## Assignment
Print all of the data exactly as written.

(Plain-text document sources)
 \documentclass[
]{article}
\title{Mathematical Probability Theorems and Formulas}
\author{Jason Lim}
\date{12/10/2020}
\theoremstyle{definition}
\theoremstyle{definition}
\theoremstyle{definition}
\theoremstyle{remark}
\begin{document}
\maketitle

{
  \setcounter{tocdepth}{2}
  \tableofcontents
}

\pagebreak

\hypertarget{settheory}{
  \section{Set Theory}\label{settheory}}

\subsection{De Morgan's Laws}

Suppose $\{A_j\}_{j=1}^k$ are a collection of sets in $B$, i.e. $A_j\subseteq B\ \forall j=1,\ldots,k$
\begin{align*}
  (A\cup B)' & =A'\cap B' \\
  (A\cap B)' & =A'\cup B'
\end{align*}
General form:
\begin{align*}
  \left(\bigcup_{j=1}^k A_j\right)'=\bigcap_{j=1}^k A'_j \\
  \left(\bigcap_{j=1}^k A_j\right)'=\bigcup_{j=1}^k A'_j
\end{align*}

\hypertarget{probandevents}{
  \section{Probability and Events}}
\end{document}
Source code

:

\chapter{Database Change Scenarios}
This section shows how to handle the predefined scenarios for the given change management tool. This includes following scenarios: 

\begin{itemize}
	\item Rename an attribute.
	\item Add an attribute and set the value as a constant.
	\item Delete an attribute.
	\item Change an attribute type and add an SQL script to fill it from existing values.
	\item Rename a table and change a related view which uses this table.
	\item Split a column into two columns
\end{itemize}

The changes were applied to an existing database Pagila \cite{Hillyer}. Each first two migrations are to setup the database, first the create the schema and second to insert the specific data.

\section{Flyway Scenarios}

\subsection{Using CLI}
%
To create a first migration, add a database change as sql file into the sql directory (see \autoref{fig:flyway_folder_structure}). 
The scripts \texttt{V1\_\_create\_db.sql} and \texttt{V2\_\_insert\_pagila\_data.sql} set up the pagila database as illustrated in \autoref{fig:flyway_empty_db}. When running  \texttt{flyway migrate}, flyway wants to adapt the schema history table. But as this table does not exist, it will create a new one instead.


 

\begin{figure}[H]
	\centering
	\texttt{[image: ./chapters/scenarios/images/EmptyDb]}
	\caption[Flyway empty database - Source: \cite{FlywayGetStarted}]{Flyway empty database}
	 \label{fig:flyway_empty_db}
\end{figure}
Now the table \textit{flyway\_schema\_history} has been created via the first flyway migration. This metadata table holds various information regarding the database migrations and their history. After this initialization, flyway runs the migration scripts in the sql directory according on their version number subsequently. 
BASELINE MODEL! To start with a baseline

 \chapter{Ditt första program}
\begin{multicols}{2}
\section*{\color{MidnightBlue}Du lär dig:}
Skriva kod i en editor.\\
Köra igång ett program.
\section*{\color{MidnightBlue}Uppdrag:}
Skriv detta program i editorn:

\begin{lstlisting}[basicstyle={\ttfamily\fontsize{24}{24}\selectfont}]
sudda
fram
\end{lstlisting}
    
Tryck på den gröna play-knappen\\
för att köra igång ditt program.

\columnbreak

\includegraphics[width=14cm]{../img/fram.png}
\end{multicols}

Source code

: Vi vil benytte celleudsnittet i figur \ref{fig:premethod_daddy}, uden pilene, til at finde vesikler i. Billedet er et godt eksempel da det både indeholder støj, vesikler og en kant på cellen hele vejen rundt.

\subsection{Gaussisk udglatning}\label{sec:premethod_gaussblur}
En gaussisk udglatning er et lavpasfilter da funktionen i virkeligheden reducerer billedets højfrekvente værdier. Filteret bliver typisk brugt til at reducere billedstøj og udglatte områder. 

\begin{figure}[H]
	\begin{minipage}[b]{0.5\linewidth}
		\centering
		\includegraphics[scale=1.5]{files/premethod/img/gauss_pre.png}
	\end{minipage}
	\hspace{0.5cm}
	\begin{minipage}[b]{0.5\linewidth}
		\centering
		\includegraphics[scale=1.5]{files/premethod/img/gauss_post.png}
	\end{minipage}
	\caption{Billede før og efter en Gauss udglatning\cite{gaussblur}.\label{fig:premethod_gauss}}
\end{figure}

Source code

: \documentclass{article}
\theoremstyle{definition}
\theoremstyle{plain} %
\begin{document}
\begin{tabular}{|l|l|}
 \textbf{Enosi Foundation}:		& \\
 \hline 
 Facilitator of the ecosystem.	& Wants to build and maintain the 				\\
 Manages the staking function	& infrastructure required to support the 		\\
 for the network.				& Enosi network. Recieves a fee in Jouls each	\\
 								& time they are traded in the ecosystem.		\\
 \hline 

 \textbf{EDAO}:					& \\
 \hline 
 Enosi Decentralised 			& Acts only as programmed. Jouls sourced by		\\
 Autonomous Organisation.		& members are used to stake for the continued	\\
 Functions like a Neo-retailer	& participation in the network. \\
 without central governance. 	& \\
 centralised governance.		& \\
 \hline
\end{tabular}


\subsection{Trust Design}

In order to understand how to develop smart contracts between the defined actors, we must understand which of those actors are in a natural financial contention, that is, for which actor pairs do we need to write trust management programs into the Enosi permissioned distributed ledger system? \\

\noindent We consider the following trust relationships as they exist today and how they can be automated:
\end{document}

## Task output
 \documentclass[
]{article}
\title{Mathematical Probability Theorems and Formulas}
\author{Jason Lim}
\date{12/10/2020}
\theoremstyle{definition}
\theoremstyle{definition}
\theoremstyle{definition}
\theoremstyle{remark}
\begin{document}
\maketitle

{
  \setcounter{tocdepth}{2}
  \tableofcontents
}

\pagebreak

\hypertarget{settheory}{
  \section{Set Theory}\label{settheory}}

\subsection{De Morgan's Laws}

Suppose $\{A_j\}_{j=1}^k$ are a collection of sets in $B$, i.e. $A_j\subseteq B\ \forall j=1,\ldots,k$
\begin{align*}
  (A\cup B)' & =A'\cap B' \\
  (A\cap B)' & =A'\cup B'
\end{align*}
General form:
\begin{align*}
  \left(\bigcup_{j=1}^k A_j\right)'=\bigcap_{j=1}^k A'_j \\
  \left(\bigcap_{j=1}^k A_j\right)'=\bigcup_{j=1}^k A'_j
\end{align*}

\hypertarget{probandevents}{
  \section{Probability and Events}}
\end{document}
Source code

:

\chapter{Database Change Scenarios}
This section shows how to handle the predefined scenarios for the given change management tool. This includes following scenarios: 

\begin{itemize}
	\item Rename an attribute.
	\item Add an attribute and set the value as a constant.
	\item Delete an attribute.
	\item Change an attribute type and add an SQL script to fill it from existing values.
	\item Rename a table and change a related view which uses this table.
	\item Split a column into two columns
\end{itemize}

The changes were applied to an existing database Pagila \cite{Hillyer}. Each first two migrations are to setup the database, first the create the schema and second to insert the specific data.

\section{Flyway Scenarios}

\subsection{Using CLI}
%
To create a first migration, add a database change as sql file into the sql directory (see \autoref{fig:flyway_folder_structure}). 
The scripts \texttt{V1\_\_create\_db.sql} and \texttt{V2\_\_insert\_pagila\_data.sql} set up the pagila database as illustrated in \autoref{fig:flyway_empty_db}. When running  \texttt{flyway migrate}, flyway wants to adapt the schema history table. But as this table does not exist, it will create a new one instead.


 

\begin{figure}[H]
	\centering
	\texttt{[image: ./chapters/scenarios/images/EmptyDb]}
	\caption[Flyway empty database - Source: \cite{FlywayGetStarted}]{Flyway empty database}
	 \label{fig:flyway_empty_db}
\end{figure}
Now the table \textit{flyway\_schema\_history} has been created via the first flyway migration. This metadata table holds various information regarding the database migrations and their history. After this initialization, flyway runs the migration scripts in the sql directory according on their version number subsequently. 
BASELINE MODEL! To start with a baseline

 \chapter{Ditt första program}
\begin{multicols}{2}
\section*{\color{MidnightBlue}Du lär dig:}
Skriva kod i en editor.\\
Köra igång ett program.
\section*{\color{MidnightBlue}Uppdrag:}
Skriv detta program i editorn:

\begin{lstlisting}[basicstyle={\ttfamily\fontsize{24}{24}\selectfont}]
sudda
fram
\end{lstlisting}
    
Tryck på den gröna play-knappen\\
för att köra igång ditt program.

\columnbreak

\includegraphics[width=14cm]{../img/fram.png}
\end{multicols}

Source code

: Vi vil benytte celleudsnittet i figur \ref{fig:premethod_daddy}, uden pilene, til at finde vesikler i. Billedet er et godt eksempel da det både indeholder støj, vesikler og en kant på cellen hele vejen rundt.

\subsection{Gaussisk udglatning}\label{sec:premethod_gaussblur}
En gaussisk udglatning er et lavpasfilter da funktionen i virkeligheden reducerer billedets højfrekvente værdier. Filteret bliver typisk brugt til at reducere billedstøj og udglatte områder. 

\begin{figure}[H]
	\begin{minipage}[b]{0.5\linewidth}
		\centering
		\includegraphics[scale=1.5]{files/premethod/img/gauss_pre.png}
	\end{minipage}
	\hspace{0.5cm}
	\begin{minipage}[b]{0.5\linewidth}
		\centering
		\includegraphics[scale=1.5]{files/premethod/img/gauss_post.png}
	\end{minipage}
	\caption{Billede før og efter en Gauss udglatning\cite{gaussblur}.\label{fig:premethod_gauss}}
\end{figure}

Source code

: \documentclass{article}
\theoremstyle{definition}
\theoremstyle{plain} %
\begin{document}
\begin{tabular}{|l|l|}
 \textbf{Enosi Foundation}:		& \\
 \hline 
 Facilitator of the ecosystem.	& Wants to build and maintain the 				\\
 Manages the staking function	& infrastructure required to support the 		\\
 for the network.				& Enosi network. Recieves a fee in Jouls each	\\
 								& time they are traded in the ecosystem.		\\
 \hline 

 \textbf{EDAO}:					& \\
 \hline 
 Enosi Decentralised 			& Acts only as programmed. Jouls sourced by		\\
 Autonomous Organisation.		& members are used to stake for the continued	\\
 Functions like a Neo-retailer	& participation in the network. \\
 without central governance. 	& \\
 centralised governance.		& \\
 \hline
\end{tabular}


\subsection{Trust Design}

In order to understand how to develop smart contracts between the defined actors, we must understand which of those actors are in a natural financial contention, that is, for which actor pairs do we need to write trust management programs into the Enosi permissioned distributed ledger system? \\

\noindent We consider the following trust relationships as they exist today and how they can be automated:
\end{document}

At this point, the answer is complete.